- **What is needed**: Report the count of lines in the records that contain "kinetics", without any added text.

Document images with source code
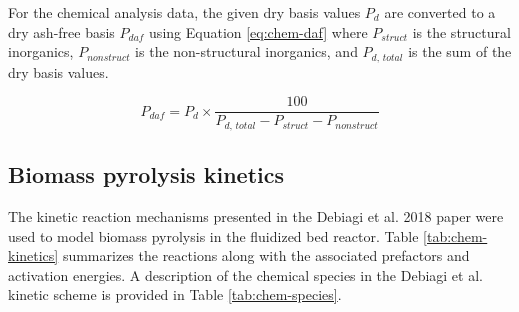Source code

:For the chemical analysis data, the given dry basis values $P_d$ are converted to a dry ash-free basis $P_{daf}$ using Equation \ref{eq:chem-daf} where $P_{struct}$ is the structural inorganics, $P_{nonstruct}$ is the non-structural inorganics, and $P_{d,\,total}$ is the sum of the dry basis values.

\begin{equation}
    \label{eq:chem-daf}
    P_{daf} = P_d \times \frac{100}{P_{d,\,total} - P_{struct} - P_{nonstruct}}
\end{equation}

\subsection{Biomass pyrolysis kinetics}

The kinetic reaction mechanisms presented in the Debiagi et al. 2018 paper \cite{Debiagi-2018} were used to model biomass pyrolysis in the fluidized bed reactor. Table \ref{tab:chem-kinetics} summarizes the reactions along with the associated prefactors and activation energies. A description of the chemical species in the Debiagi et al. kinetic scheme is provided in Table \ref{tab:chem-species}.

- **Result of this exercise**: 2